Staff, volunteers research history of land, remove invasive species
By William Mullen | Tribune reporter
January 12, 2009
Generations of scientists from the Morton Arboretum have investigated forest and woodland plants across the globe, bringing back thousands of trees, shrubs and other plants to study and grow on 1,700 acres in Lisle.
But for all their knowledge of far-flung ecosystems, the arboretum's scientists had never looked very deeply at the one that used to dominate their own property-the one that thrived before European settlers cut it down and plowed it under.
Now a team of scientists and volunteers is researching that vanished ecosystem and beginning to try to replicate it on a 60-acre demonstration plot in the arboretum's popular East Woods.
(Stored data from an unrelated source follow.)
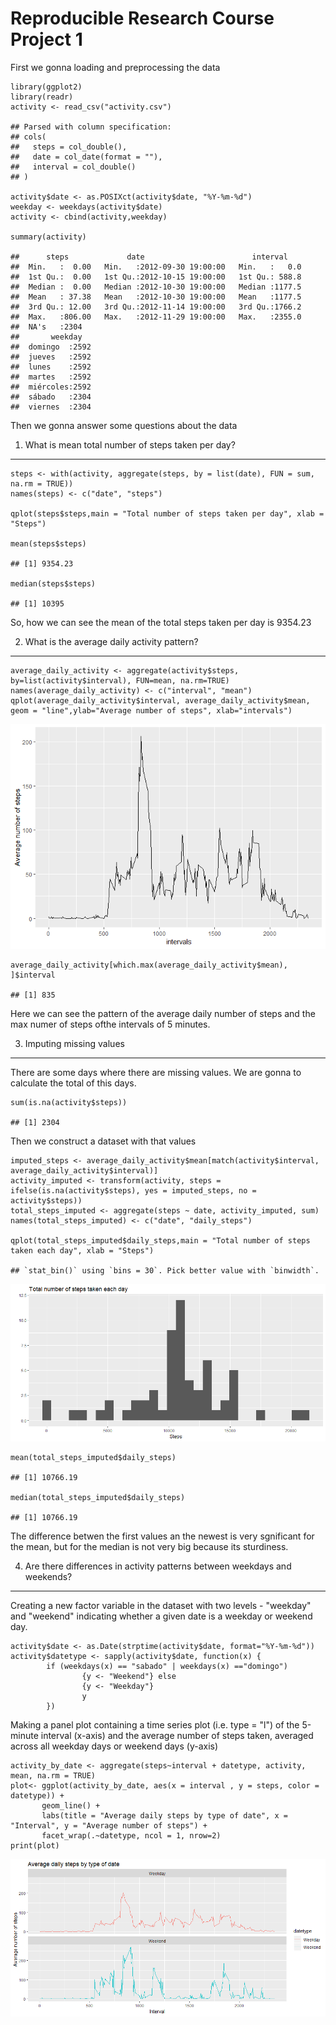Reproducible Research Course Project 1
======================================

First we gonna loading and preprocessing the data

    library(ggplot2)
    library(readr)
    activity <- read_csv("activity.csv")

    ## Parsed with column specification:
    ## cols(
    ##   steps = col_double(),
    ##   date = col_date(format = ""),
    ##   interval = col_double()
    ## )

    activity$date <- as.POSIXct(activity$date, "%Y-%m-%d")
    weekday <- weekdays(activity$date)
    activity <- cbind(activity,weekday)

    summary(activity)

    ##      steps             date                        interval     
    ##  Min.   :  0.00   Min.   :2012-09-30 19:00:00   Min.   :   0.0  
    ##  1st Qu.:  0.00   1st Qu.:2012-10-15 19:00:00   1st Qu.: 588.8  
    ##  Median :  0.00   Median :2012-10-30 19:00:00   Median :1177.5  
    ##  Mean   : 37.38   Mean   :2012-10-30 19:00:00   Mean   :1177.5  
    ##  3rd Qu.: 12.00   3rd Qu.:2012-11-14 19:00:00   3rd Qu.:1766.2  
    ##  Max.   :806.00   Max.   :2012-11-29 19:00:00   Max.   :2355.0  
    ##  NA's   :2304                                                   
    ##       weekday    
    ##  domingo  :2592  
    ##  jueves   :2592  
    ##  lunes    :2592  
    ##  martes   :2592  
    ##  miércoles:2592  
    ##  sábado   :2304  
    ##  viernes  :2304

Then we gonna answer some questions about the data

1. What is mean total number of steps taken per day?
----------------------------------------------------

    steps <- with(activity, aggregate(steps, by = list(date), FUN = sum, na.rm = TRUE))
    names(steps) <- c("date", "steps")

    qplot(steps$steps,main = "Total number of steps taken per day", xlab = "Steps")

    mean(steps$steps)

    ## [1] 9354.23

    median(steps$steps)

    ## [1] 10395

So, how we can see the mean of the total steps taken per day is 9354.23

2. What is the average daily activity pattern?
----------------------------------------------

    average_daily_activity <- aggregate(activity$steps, by=list(activity$interval), FUN=mean, na.rm=TRUE)
    names(average_daily_activity) <- c("interval", "mean")
    qplot(average_daily_activity$interval, average_daily_activity$mean, geom = "line",ylab="Average number of steps", xlab="intervals")

![](PA1_template_files/figure-markdown_strict/unnamed-chunk-5-1.png)

    average_daily_activity[which.max(average_daily_activity$mean), ]$interval

    ## [1] 835

Here we can see the pattern of the average daily number of steps and the
max numer of steps ofthe intervals of 5 minutes.

3. Imputing missing values
--------------------------

There are some days where there are missing values. We are gonna to
calculate the total of this days.

    sum(is.na(activity$steps))

    ## [1] 2304

Then we construct a dataset with that values

    imputed_steps <- average_daily_activity$mean[match(activity$interval, average_daily_activity$interval)]
    activity_imputed <- transform(activity, steps = ifelse(is.na(activity$steps), yes = imputed_steps, no = activity$steps))
    total_steps_imputed <- aggregate(steps ~ date, activity_imputed, sum)
    names(total_steps_imputed) <- c("date", "daily_steps")

    qplot(total_steps_imputed$daily_steps,main = "Total number of steps taken each day", xlab = "Steps")

    ## `stat_bin()` using `bins = 30`. Pick better value with `binwidth`.

![](PA1_template_files/figure-markdown_strict/timeplot1-1.png)

    mean(total_steps_imputed$daily_steps)

    ## [1] 10766.19

    median(total_steps_imputed$daily_steps)

    ## [1] 10766.19

The difference betwen the first values an the newest is very sgnificant
for the mean, but for the median is not very big because its sturdiness.

4. Are there differences in activity patterns between weekdays and weekends?
----------------------------------------------------------------------------

Creating a new factor variable in the dataset with two levels -
"weekday" and "weekend" indicating whether a given date is a weekday or
weekend day.

    activity$date <- as.Date(strptime(activity$date, format="%Y-%m-%d"))
    activity$datetype <- sapply(activity$date, function(x) {
            if (weekdays(x) == "sabado" | weekdays(x) =="domingo") 
                    {y <- "Weekend"} else 
                    {y <- "Weekday"}
                    y
            })

Making a panel plot containing a time series plot (i.e. type = "l") of
the 5-minute interval (x-axis) and the average number of steps taken,
averaged across all weekday days or weekend days (y-axis)

    activity_by_date <- aggregate(steps~interval + datetype, activity, mean, na.rm = TRUE)
    plot<- ggplot(activity_by_date, aes(x = interval , y = steps, color = datetype)) +
           geom_line() +
           labs(title = "Average daily steps by type of date", x = "Interval", y = "Average number of steps") +
           facet_wrap(.~datetype, ncol = 1, nrow=2)
    print(plot)

![](PA1_template_files/figure-markdown_strict/timeplot2-1.png)
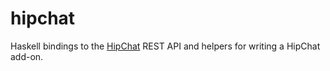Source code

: # hipchat

Haskell bindings to the [HipChat](https://www.hipchat.com) REST API and helpers for writing a HipChat add-on.
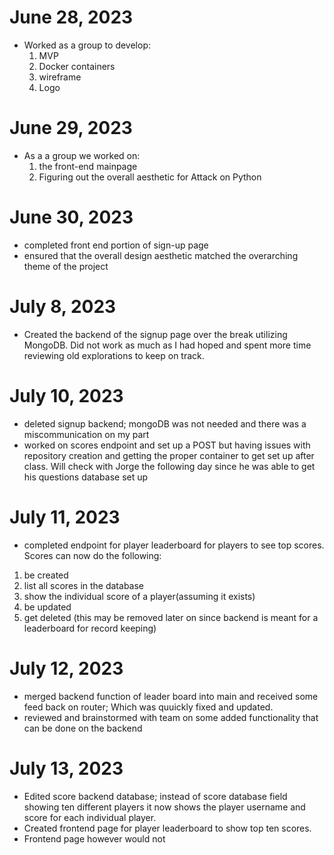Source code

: # **June 28, 2023**

- Worked as a group to develop:
  1. MVP
  2. Docker containers
  3. wireframe
  4. Logo

# **June 29, 2023**

- As a a group we worked on:
  1. the front-end mainpage
  2. Figuring out the overall aesthetic for Attack on Python

# **June 30, 2023**

- completed front end portion of sign-up page
- ensured that the overall design aesthetic matched the overarching theme of the project

# **July 8, 2023**

- Created the backend of the signup page over the break utilizing MongoDB. Did not work as much as I had hoped and spent more time reviewing old explorations to keep on track.

# **July 10, 2023**

- deleted signup backend; mongoDB was not needed and there was a miscommunication on my part
- worked on scores endpoint and set up a POST but having issues with repository creation and getting the proper container to get set up after class. Will check with Jorge the following day since he was able to get his questions database set up

# **July 11, 2023**

- completed endpoint for player leaderboard for players to see top scores. Scores can now do the following:

1.  be created
2.  list all scores in the database
3.  show the individual score of a player(assuming it exists)
4.  be updated
5.  get deleted (this may be removed later on since backend is meant for a leaderboard for record keeping)

# **July 12, 2023**

- merged backend function of leader board into main and received some feed back on router; Which was quuickly fixed and updated.
- reviewed and brainstormed with team on some added functionality that can be done on the backend

# **July 13, 2023**

- Edited score backend database; instead of score database field showing ten different players it now shows the player username and score for each individual player.
- Created frontend page for player leaderboard to show top ten scores.
- Frontend page however would not
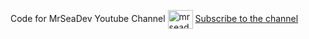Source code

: Code for MrSeaDev Youtube Channel
<img align="center" src="https://raw.githubusercontent.com/rahuldkjain/github-profile-readme-generator/master/src/images/icons/Social/youtube.svg" alt="mrseadev" height="30" width="40" /> [Subscribe to the channel](https://youtube.com/@MrSeadev?sub_confirmation=1)
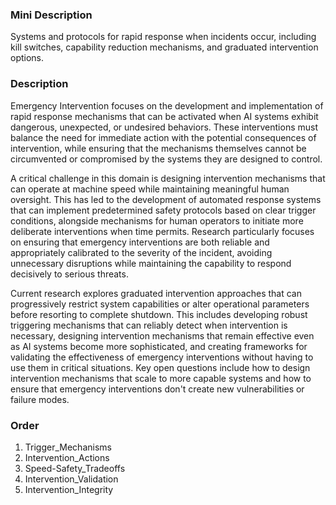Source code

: ### Mini Description

Systems and protocols for rapid response when incidents occur, including kill switches, capability reduction mechanisms, and graduated intervention options.

### Description

Emergency Intervention focuses on the development and implementation of rapid response mechanisms that can be activated when AI systems exhibit dangerous, unexpected, or undesired behaviors. These interventions must balance the need for immediate action with the potential consequences of intervention, while ensuring that the mechanisms themselves cannot be circumvented or compromised by the systems they are designed to control.

A critical challenge in this domain is designing intervention mechanisms that can operate at machine speed while maintaining meaningful human oversight. This has led to the development of automated response systems that can implement predetermined safety protocols based on clear trigger conditions, alongside mechanisms for human operators to initiate more deliberate interventions when time permits. Research particularly focuses on ensuring that emergency interventions are both reliable and appropriately calibrated to the severity of the incident, avoiding unnecessary disruptions while maintaining the capability to respond decisively to serious threats.

Current research explores graduated intervention approaches that can progressively restrict system capabilities or alter operational parameters before resorting to complete shutdown. This includes developing robust triggering mechanisms that can reliably detect when intervention is necessary, designing intervention mechanisms that remain effective even as AI systems become more sophisticated, and creating frameworks for validating the effectiveness of emergency interventions without having to use them in critical situations. Key open questions include how to design intervention mechanisms that scale to more capable systems and how to ensure that emergency interventions don't create new vulnerabilities or failure modes.

### Order

1. Trigger_Mechanisms
2. Intervention_Actions
3. Speed-Safety_Tradeoffs
4. Intervention_Validation
5. Intervention_Integrity
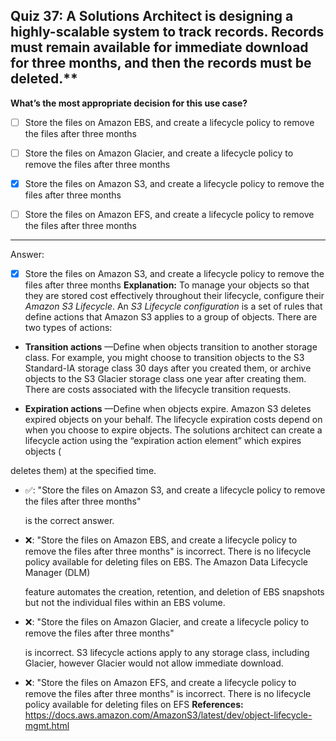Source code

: ## Quiz 37: A Solutions Architect is designing a highly-scalable system to track records. Records must remain available for immediate download for three months, and then the records must be deleted.**

**What’s the most appropriate decision for this use case?**

- [ ] Store the files on Amazon EBS, and create a lifecycle policy to remove the files after three months

- [ ] Store the files on Amazon Glacier, and create a lifecycle policy to remove the files after three months

- [x] Store the files on Amazon S3, and create a lifecycle policy to remove the files after three months

- [ ] Store the files on Amazon EFS, and create a lifecycle policy to remove the files after three months

----
Answer:

- [x] Store the files on Amazon S3, and create a lifecycle policy to remove the files after three months
  **Explanation:**
  To manage your objects so that they are stored cost effectively throughout their lifecycle, configure their _Amazon S3 Lifecycle_. An _S3 Lifecycle configuration_ is a set of rules that define actions that Amazon S3 applies to a group of objects. There are two types of actions:
- **Transition actions** —Define when objects transition to another storage class. For example, you might choose to transition objects to the S3 Standard-IA storage class 30 days after you created them, or archive objects to the S3 Glacier storage class one year after creating them. There are costs associated with the lifecycle transition requests.

- **Expiration actions** —Define when objects expire. Amazon S3 deletes expired objects on your behalf. The lifecycle expiration costs depend on when you choose to expire objects. The solutions architect can create a lifecycle action using the “expiration action element” which expires objects (

deletes them) at the specified time.

- ✅: "Store the files on Amazon S3, and create a lifecycle policy to remove the files after three months"

  is the correct answer.

- ❌: "Store the files on Amazon EBS, and create a lifecycle policy to remove the files after three months" is incorrect. There is no lifecycle policy available for deleting files on EBS. The Amazon Data Lifecycle Manager (DLM)

  feature automates the creation, retention, and deletion of EBS snapshots but not the individual files within an EBS volume.

- ❌: "Store the files on Amazon Glacier, and create a lifecycle policy to remove the files after three months"

  is incorrect. S3 lifecycle actions apply to any storage class, including Glacier, however Glacier would not allow immediate download.

- ❌: "Store the files on Amazon EFS, and create a lifecycle policy to remove the files after three months" is incorrect. There is no lifecycle policy available for deleting files on EFS
  **References:**
  https://docs.aws.amazon.com/AmazonS3/latest/dev/object-lifecycle-mgmt.html
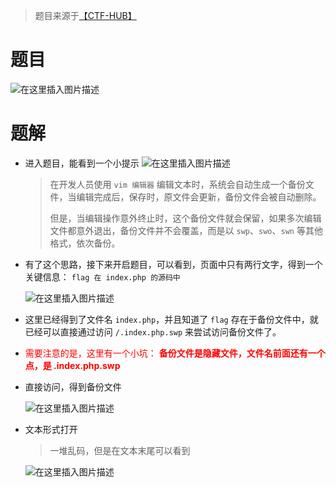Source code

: > 题目来源于[【CTF-HUB】](https://www.ctfhub.com/#/skilltree)

# 题目
![在这里插入图片描述](https://img-blog.csdnimg.cn/7b6f9de8a00a4d3f9f93814af4c8e4b9.png)


# 题解
- 进入题目，能看到一个小提示
	![在这里插入图片描述](https://img-blog.csdnimg.cn/79701bcd2eca49f0b5a2742269291fa0.png)
	> 在开发人员使用 `vim 编辑器` 编辑文本时，系统会自动生成一个备份文件，当编辑完成后，保存时，原文件会更新，备份文件会被自动删除。
	>
	> 但是，当编辑操作意外终止时，这个备份文件就会保留，如果多次编辑文件都意外退出，备份文件并不会覆盖，而是以 `swp`、`swo`、`swn` 等其他格式，依次备份。

- 有了这个思路，接下来开启题目，可以看到，页面中只有两行文字，得到一个关键信息： `flag 在 index.php 的源码中`

	![在这里插入图片描述](https://img-blog.csdnimg.cn/ace8fc7ebbae40e3b2b139b668f49c5e.png)
- 这里已经得到了文件名 `index.php`，并且知道了 `flag` 存在于备份文件中，就已经可以直接通过访问 `/.index.php.swp` 来尝试访问备份文件了。
- <font color=red>需要注意的是，这里有一个小坑： <b>备份文件是隐藏文件，文件名前面还有一个点，是 .index.php.swp</b></font>

- 直接访问，得到备份文件

	![在这里插入图片描述](https://img-blog.csdnimg.cn/107b518131d94af0b07eb6df67a49d8a.png)

- 文本形式打开

	> 一堆乱码，但是在文本末尾可以看到
	
	![在这里插入图片描述](https://img-blog.csdnimg.cn/abffaf70a9ee4e8b90c9cb638fe1e365.png)
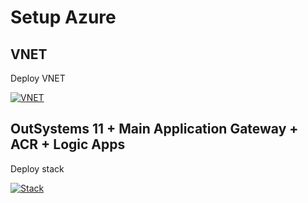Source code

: # Setup Azure

## VNET

Deploy VNET

[![VNET](http://azuredeploy.net/deploybutton.png)](https://portal.azure.com/#create/Microsoft.Template/uri/https%3A%2F%2Fraw.githubusercontent.com%2FOutSystems%2FContainers-ACS-AzDevOps%2Fdev%2Fsetup%2Fazure%2Fresources%2FvirtualNetwork.json)

## OutSystems 11 + Main Application Gateway + ACR + Logic Apps

Deploy stack

[![Stack](http://azuredeploy.net/deploybutton.png)](https://portal.azure.com/#create/Microsoft.Template/uri/https%3A%2F%2Fraw.githubusercontent.com%2FOutSystems%2FContainers-ACS-AzDevOps%2Fdev%2Fsetup%2Fazure%2Fazuredeploy.json)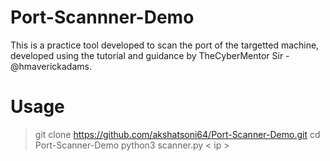 # Port-Scannner-Demo
This is a practice tool developed to scan the port of the targetted machine, developed using the tutorial and guidance by TheCyberMentor Sir - @hmaverickadams.

# Usage
> git clone https://github.com/akshatsoni64/Port-Scanner-Demo.git
> cd Port-Scanner-Demo
> python3 scanner.py < ip >
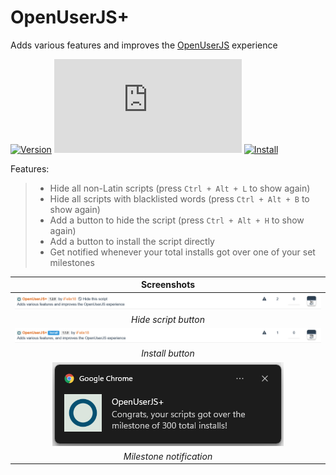 # OpenUserJS+

Adds various features and improves the [OpenUserJS](https://openuserjs.org/) experience

[![Version](https://img.shields.io/endpoint?url=https://runkit.io/ifelix18/userscript-version/branches/master/iFelix18/Userscripts/master/userscripts/meta/openuserjs-plus.meta.js&style=flat-square)](#openuserjs)
[![Size](https://img.shields.io/github/size/iFelix18/Userscripts/userscripts/openuserjs-plus.user.js?style=flat-square)](#openuserjs)
[![Install](https://img.shields.io/badge/install%20directly%20from-GitHub-blue?style=flat-square "Click here!")](https://raw.githubusercontent.com/iFelix18/Userscripts/master/userscripts/openuserjs-plus.user.js)

Features:
>
>* Hide all non-Latin scripts (press `Ctrl + Alt + L` to show again)
>* Hide all scripts with blacklisted words (press `Ctrl + Alt + B` to show again)
>* Add a button to hide the script (press `Ctrl + Alt + H` to show again)
>* Add a button to install the script directly
>* Get notified whenever your total installs got over one of your set milestones

|                                                               Screenshots                                                                |
| :--------------------------------------------------------------------------------------------------------------------------------------: |
|       [![Hide script button](/docs/screenshots/openuserjs-plus_hide-script-button.png?raw=true "Hide script button")](#openuserjs)       |
|                                                           _Hide script button_                                                           |
|             [![Install button](/docs/screenshots/openuserjs-plus_install-button.png?raw=true "Install button")](#openuserjs)             |
|                                                             _Install button_                                                             |
| [![Milestone notification](/docs/screenshots/openuserjs-plus_milestone-notification.png?raw=true "Milestone notification")](#openuserjs) |
|                                                         _Milestone notification_                                                         |
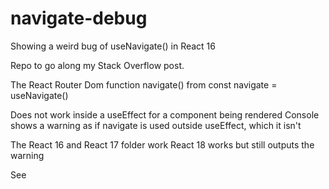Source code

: # navigate-debug
Showing a weird bug of useNavigate() in React 16

Repo to go along my Stack Overflow post.

The React Router Dom function navigate() from
const navigate = useNavigate()

Does not work inside a useEffect for a component being rendered
Console shows a warning as if navigate is used outside useEffect, which it isn't

The React 16 and React 17 folder work
React 18 works but still outputs the warning

See 

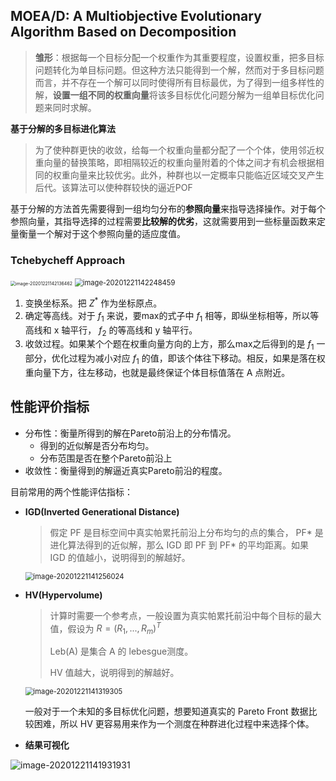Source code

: ## MOEA/D: A Multiobjective Evolutionary Algorithm Based on Decomposition

> **雏形**：根据每一个目标分配一个权重作为其重要程度，设置权重，把多目标问题转化为单目标问题。但这种方法只能得到一个解，然而对于多目标问题而言，并不存在一个解可以同时使得所有目标最优，为了得到一组多样性的解，**设置一组不同的权重向量**将该多目标优化问题分解为一组单目标优化问题来同时求解。

**基于分解的多目标进化算法**

> 为了使种群更快的收敛，给每一个权重向量都分配了一个个体，使用邻近权重向量的替换策略，即相隔较近的权重向量附着的个体之间才有机会根据相同的权重向量来比较优劣。此外，种群也以一定概率只能临近区域交叉产生后代。该算法可以使种群较快的逼近POF

基于分解的方法首先需要得到一组均匀分布的**参照向量**来指导选择操作。对于每个参照向量，其指导选择的过程需要**比较解的优劣**，这就需要用到一些标量函数来定量衡量一个解对于这个参照向量的适应度值。

### Tchebycheff Approach

<img src="C:\Users\lambda\AppData\Roaming\Typora\typora-user-images\image-20201221142136462.png" alt="image-20201221142136462" style="zoom:50%;" />

<img src="C:\Users\lambda\AppData\Roaming\Typora\typora-user-images\image-20201221142248459.png" alt="image-20201221142248459" style="zoom:80%;" />

1. 变换坐标系。把 $Z^*$ 作为坐标原点。
2. 确定等高线。对于 $f_1$ 来说，要max的式子中 $f_1$ 相等，即纵坐标相等，所以等高线和 x 轴平行， $f_2$ 的等高线和 y 轴平行。
3. 收敛过程。如果某个个题在权重向量方向的上方，那么max之后得到的是 $f_1$ 一部分，优化过程为减小对应 $f_1$ 的值，即该个体往下移动。相反，如果是落在权重向量下方，往左移动，也就是最终保证个体目标值落在 A 点附近。



## 性能评价指标

- 分布性：衡量所得到的解在Pareto前沿上的分布情况。
  - 得到的近似解是否分布均匀。
  - 分布范围是否在整个Pareto前沿上
- 收敛性：衡量得到的解逼近真实Pareto前沿的程度。

目前常用的两个性能评估指标：

- **IGD(Inverted Generational Distance)**

  > 假定 PF 是目标空间中真实帕累托前沿上分布均匀的点的集合， PF* 是进化算法得到的近似解，那么 IGD 即 PF 到 PF* 的平均距离。如果 IGD 的值越小，说明得到的解越好。

  <img src="C:\Users\lambda\AppData\Roaming\Typora\typora-user-images\image-20201221141256024.png" alt="image-20201221141256024" style="zoom:80%;" />

- **HV(Hypervolume)**

  > 计算时需要一个参考点，一般设置为真实帕累托前沿中每个目标的最大值，假设为 $R = (R_1, ..., R_m)^T$ 
  >
  > Leb(A) 是集合 A 的 lebesgue测度。
  >
  > HV 值越大，说明得到的解越好。

  <img src="C:\Users\lambda\AppData\Roaming\Typora\typora-user-images\image-20201221141319305.png" alt="image-20201221141319305" style="zoom:80%;" />

  一般对于一个未知的多目标优化问题，想要知道真实的 Pareto Front 数据比较困难，所以 HV 更容易用来作为一个测度在种群进化过程中来选择个体。

- **结果可视化**

![image-20201221141931931](D:%5CYP%5C%E7%A0%94%E7%A9%B6%5CGithub%5Cpaper_notes%5Cnotes%5Cimage-20201221141931931.png)













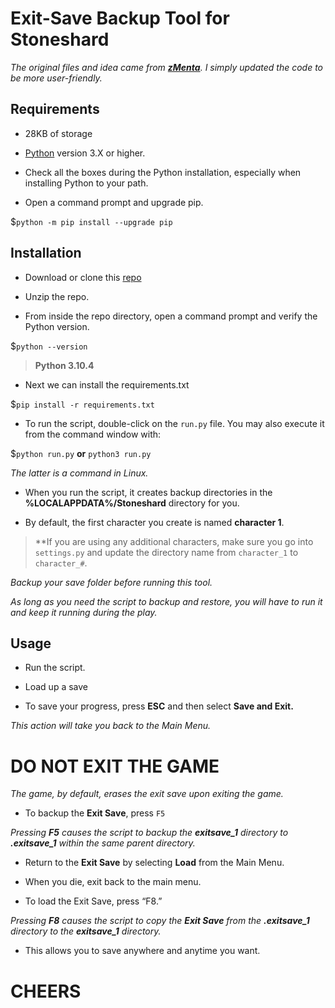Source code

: # Exit-Save Backup Tool for Stoneshard

*The original files and idea came from **[zMenta](https://github.com/zMenta)**. I simply updated the code to be more user-friendly.*

## Requirements

- 28KB of storage

- [Python](https://www.python.org/downloads/) version 3.X or higher.

- Check all the boxes during the Python installation, especially when installing Python to your path.

- Open a command prompt and upgrade pip.

$`python -m pip install --upgrade pip`

## Installation

- Download or clone this [repo](https://github.com/ZeroOneZero/Stoneshard-Exit-Save-Backup-Tool.git)

- Unzip the repo.

- From inside the repo directory, open a command prompt and verify the Python version.

$`python --version`

>**Python 3.10.4**

- Next we can install the requirements.txt

$`pip install -r requirements.txt`

- To run the script, double-click on the `run.py` file. You may also execute it from the command window with:

$`python run.py` **or** `python3 run.py`

*The latter is a command in Linux.*

- When you run the script, it creates backup directories in the **%LOCALAPPDATA%/Stoneshard** directory for you.

- By default, the first character you create is named **character 1**.

> **If you are using any additional characters, make sure you go into `settings.py` and update the directory name from `character_1` to `character_#`.

*Backup your save folder before running this tool.*

*As long as you need the script to backup and restore, you will have to run it and keep it running during the play.*

## Usage

- Run the script.

- Load up a save

- To save your progress, press **ESC** and then select **Save and Exit.**

*This action will take you back to the Main Menu.*

# DO NOT EXIT THE GAME

*The game, by default, erases the exit save upon exiting the game.*

- To backup the **Exit Save**, press `F5`

*Pressing **F5** causes the script to backup the **exitsave_1** directory to **.exitsave_1** within the same parent directory.*

- Return to the **Exit Save** by selecting **Load** from the Main Menu.

- When you die, exit back to the main menu.

- To load the Exit Save, press “F8.”

*Pressing **F8** causes the script to copy the **Exit Save** from the **.exitsave_1** directory to the **exitsave_1** directory.*

- This allows you to save anywhere and anytime you want.

# CHEERS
Just two years in, they already are seeing long-dormant native plants rebounding in an area formerly choked with invasive species.
The team believes what they are gleaning from history and experimentation will be invaluable to land conservation efforts all over the upper Midwest, especially prairie savanna landscapes.
"In order to understand what we have, we need to understand what has been here in the past," said Kurt Dreisilker, Morton's manager of natural resources. "What happened here was not unique to the arboretum, so what we learn will be useful all over the region."